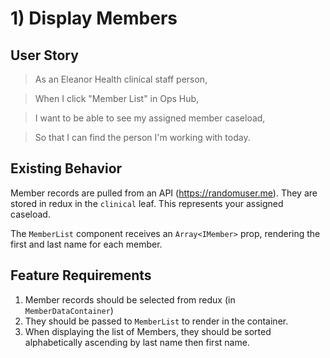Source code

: # 1) Display Members

## User Story

> As an Eleanor Health clinical staff person,

> When I click "Member List" in Ops Hub,

> I want to be able to see my assigned member caseload,

> So that I can find the person I'm working with today.

## Existing Behavior

Member records are pulled from an API (https://randomuser.me). They are stored in redux in the `clinical` leaf. This represents your assigned caseload.

The `MemberList` component receives an `Array<IMember>` prop, rendering the first and last name for each member.

## Feature Requirements

1. Member records should be selected from redux (in `MemberDataContainer`)
2. They should be passed to `MemberList` to render in the container.
3. When displaying the list of Members, they should be sorted alphabetically ascending by last name then first name.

--------------------------------

## EXERCISE
Lines containing the word "redux": copy every one of them from the records above.

## FINISHED TASK
Member records are pulled from an API (https://randomuser.me). They are stored in redux in the `clinical` leaf. This represents your assigned caseload.
1. Member records should be selected from redux (in `MemberDataContainer`)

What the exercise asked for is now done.